Foreign Minister Kang Kyung-hwa reaffirmed Wednesday that the complete denuclearization of the Korean Peninsula is a shared goal of South Korea and the US, stressing close cooperation between the two countries.
“Denuclearization talks will begin in earnest based on strategies that have been mediated between South Korea and the US. … I expect there will be great progress in denuclearization, inter-Korean relations and lasting peace settlement if a second North Korea-US summit and North Korean leader Kim Jong-un’s visit to Seoul take place,” Kang said during a press conference in Seoul.
South Korea's Foreign Minister Kang Kyung-hwa (Yonhap)
Asked if upcoming negotiations between North Korea and the US would focus on dismantling North Korea’s intercontinental ballistic missiles -- potentially capable of striking the US -- rather than comprehensive ways for denuclearization, Kang said Seoul and Washington share the common interests of peace and stability in the Korean Peninsula and Northeast Asia and the complete denuclearization of North Korea.
“Complete denuclearization is not only a joint goal of South Korea and the US, but also for four neighboring countries and the entire international community.”
Concerns have been mounting here following US Secretary of State Mike Pompeo’s remark last week that the security of the American people is the ultimate objective while commenting on talks with the North.
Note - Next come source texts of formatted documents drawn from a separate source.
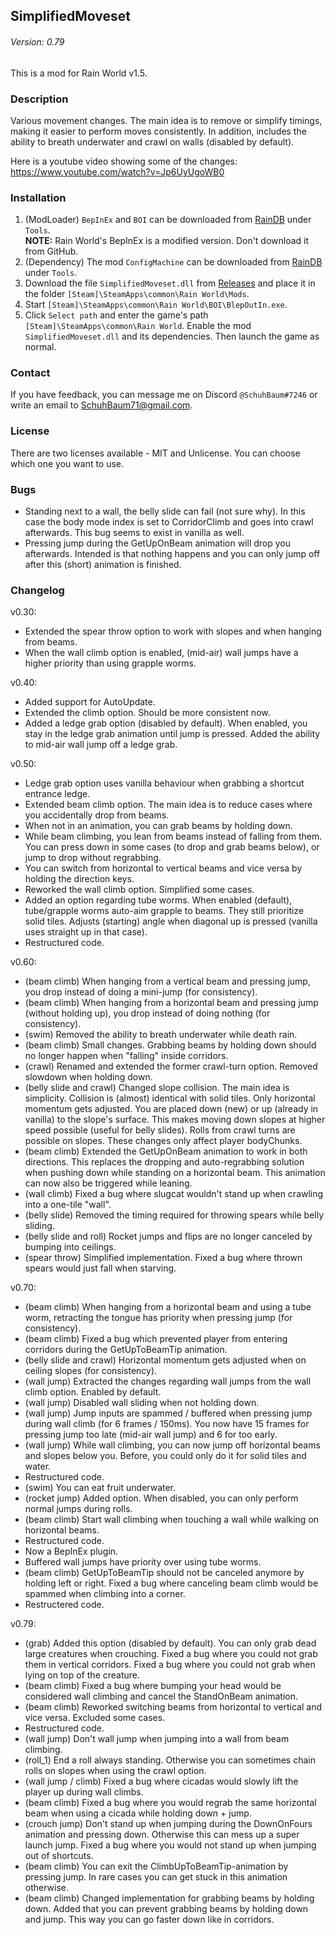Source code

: ## SimplifiedMoveset
###### Version: 0.79

This is a mod for Rain World v1.5.

### Description
Various movement changes. The main idea is to remove or simplify timings, making it easier to perform moves consistently. In addition, includes the ability to breath underwater and crawl on walls (disabled by default).  
  
Here is a youtube video showing some of the changes: https://www.youtube.com/watch?v=Jp6UyUgoWB0

### Installation
1. (ModLoader) `BepInEx` and `BOI` can be downloaded from [RainDB](https://www.raindb.net/) under `Tools`.  
  **NOTE:** Rain World's BepInEx is a modified version. Don't download it from GitHub.  
2. (Dependency) The mod `ConfigMachine` can be downloaded from [RainDB](https://www.raindb.net/) under `Tools`.
3. Download the file  `SimplifiedMoveset.dll` from [Releases](https://github.com/SchuhBaum/SimplifiedMoveset/releases) and place it in the folder `[Steam]\SteamApps\common\Rain World\Mods`.  
4. Start `[Steam]\SteamApps\common\Rain World\BOI\BlepOutIn.exe`.  
5. Click `Select path` and enter the game's path `[Steam]\SteamApps\common\Rain World`. Enable the mod `SimplifiedMoveset.dll` and its dependencies. Then launch the game as normal. 

### Contact
If you have feedback, you can message me on Discord `@SchuhBaum#7246` or write an email to SchuhBaum71@gmail.com.  

### License  
There are two licenses available - MIT and Unlicense. You can choose which one you want to use.

### Bugs
- Standing next to a wall, the belly slide can fail (not sure why). In this case the body mode index is set to CorridorClimb and goes into crawl afterwards. This bug seems to exist in vanilla as well.
- Pressing jump during the GetUpOnBeam animation will drop you afterwards. Intended is that nothing happens and you can only jump off after this (short) animation is finished.

### Changelog
v0.30:
- Extended the spear throw option to work with slopes and when hanging from beams.
- When the wall climb option is enabled, (mid-air) wall jumps have a higher priority than using grapple worms.


v0.40:
- Added support for AutoUpdate.
- Extended the climb option. Should be more consistent now.
- Added a ledge grab option (disabled by default). When enabled, you stay in the ledge grab animation until jump is pressed. Added the ability to mid-air wall jump off a ledge grab.


v0.50:
- Ledge grab option uses vanilla behaviour when grabbing a shortcut entrance ledge.
- Extended beam climb option. The main idea is to reduce cases where you accidentally drop from beams.
- When not in an animation, you can grab beams by holding down.
- While beam climbing, you lean from beams instead of falling from them. You can press down in some cases (to drop and grab beams below), or jump to drop without regrabbing.
- You can switch from horizontal to vertical beams and vice versa by holding the direction keys.
- Reworked the wall climb option. Simplified some cases.
- Added an option regarding tube worms. When enabled (default), tube/grapple worms auto-aim grapple to beams. They still prioritize solid tiles. Adjusts (starting) angle when diagonal up is pressed (vanilla uses straight up in that case).
- Restructured code.


v0.60:
- (beam climb) When hanging from a vertical beam and pressing jump, you drop instead of doing a mini-jump (for consistency).
- (beam climb) When hanging from a horizontal beam and pressing jump (without holding up), you drop instead of doing nothing (for consistency).
- (swim) Removed the ability to breath underwater while death rain.
- (beam climb) Small changes. Grabbing beams by holding down should no longer happen when "falling" inside corridors.
- (crawl) Renamed and extended the former crawl-turn option. Removed slowdown when holding down.
- (belly slide and crawl) Changed slope collision. The main idea is simplicity. Collision is (almost) identical with solid tiles. Only horizontal momentum gets adjusted. You are placed down (new) or up (already in vanilla) to the slope's surface. This makes moving down slopes at higher speed possible (useful for belly slides). Rolls from crawl turns are possible on slopes. These changes only affect player bodyChunks.
- (beam climb) Extended the GetUpOnBeam animation to work in both directions. This replaces the dropping and auto-regrabbing solution when pushing down while standing on a horizontal beam. This animation can now also be triggered while leaning.
- (wall climb) Fixed a bug where slugcat wouldn't stand up when crawling into a one-tile "wall".
- (belly slide) Removed the timing required for throwing spears while belly sliding.
- (belly slide and roll) Rocket jumps and flips are no longer canceled by bumping into ceilings.
- (spear throw) Simplified implementation. Fixed a bug where thrown spears would just fall when starving.


v0.70:
- (beam climb) When hanging from a horizontal beam and using a tube worm, retracting the tongue has priority when pressing jump (for consistency).
- (beam climb) Fixed a bug which prevented player from entering corridors during the GetUpToBeamTip animation.
- (belly slide and crawl) Horizontal momentum gets adjusted when on ceiling slopes (for consistency).
- (wall jump) Extracted the changes regarding wall jumps from the wall climb option. Enabled by default.
- (wall jump) Disabled wall sliding when not holding down.
- (wall jump) Jump inputs are spammed / buffered when pressing jump during wall climb (for 6 frames / 150ms). You now have 15 frames for pressing jump too late (mid-air wall jump) and 6 for too early.
- (wall jump) While wall climbing, you can now jump off horizontal beams and slopes below you. Before, you could only do it for solid tiles and water.
- Restructured code.
- (swim) You can eat fruit underwater.
- (rocket jump) Added option. When disabled, you can only perform normal jumps during rolls.
- (beam climb) Start wall climbing when touching a wall while walking on horizontal beams.
- Restructured code.
- Now a BepInEx plugin.
- Buffered wall jumps have priority over using tube worms.
- (beam climb) GetUpToBeamTip should not be canceled anymore by holding left or right. Fixed a bug where canceling beam climb would be spammed when climbing into a corner.
- Restructered code.


v0.79:
- (grab) Added this option (disabled by default). You can only grab dead large creatures when crouching. Fixed a bug where you could not grab them in vertical corridors. Fixed a bug where you could not grab when lying on top of the creature.
- (beam climb) Fixed a bug where bumping your head would be considered wall climbing and cancel the StandOnBeam animation.
- (beam climb) Reworked switching beams from horizontal to vertical and vice versa. Excluded some cases.
- Restructured code.
- (wall jump) Don't wall jump when jumping into a wall from beam climbing.
- (roll_1) End a roll always standing. Otherwise you can sometimes chain rolls on slopes when using the crawl option.
- (wall jump / climb) Fixed a bug where cicadas would slowly lift the player up during wall climbs.
- (beam climb) Fixed a bug where you would regrab the same horizontal beam when using a cicada while holding down + jump.
- (crouch jump) Don't stand up when jumping during the DownOnFours animation and pressing down. Otherwise this can mess up a super launch jump. Fixed a bug where you would not stand up when jumping out of shortcuts.
- (beam climb) You can exit the ClimbUpToBeamTip-animation by pressing jump. In rare cases you can get stuck in this animation otherwise.
- (beam climb) Changed implementation for grabbing beams by holding down. Added that you can prevent grabbing beams by holding down and jump. This way you can go faster down like in corridors.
Some observers have interpreted his remarks as indicating a shift in the agenda to a nuclear freeze rather than complete denuclearization.
“It is unreasonable to attach policy implications to a single comment,” said Kang.
Kang’s remarks came as Pompeo and top North Korean official Kim Yong-chol are expected to hold a meeting in Washington this weekend to prepare for the second summit.
Regarding a road map for denuclearization, she said the South’s basic approach is a comprehensive agreement with a step-by-step implementation process.
She said corresponding measures for North Korea when it takes steps to dismantle its nuclear weapons would be a combination of various incentives and may include the formalization of the end of the 1950-53 Korean War, humanitarian assistance and establishment of a communication channel with the US.
“If the North and the US reach a deal (for corresponding measures), that agreement would be one that had been discussed with us,” she said.
The minister added that there is “unprecedented close communication” between South Korea and the US, and that she is arranging a meeting with Pompeo next week in Davos, Switzerland, as the two are set to attend the World Economic Forum that kicks off next week.
Two key inter-Korean economic projects, however, are not under consideration as potential incentives for Pyongyang.
In his New Year’s speech, North Korean leader Kim Jong-un said he is willing to reopen the joint industrial park in the North’s border town of Kaesong and resume a suspended tourism program to Kumgangsan without preconditions.
“For now, our government is not at a stage to review the resumption of the Kaesong industrial complex and Kumgangsan. ... I think, eventually, a specific result will emerge at the North Korea-US negotiating table.” Kang said.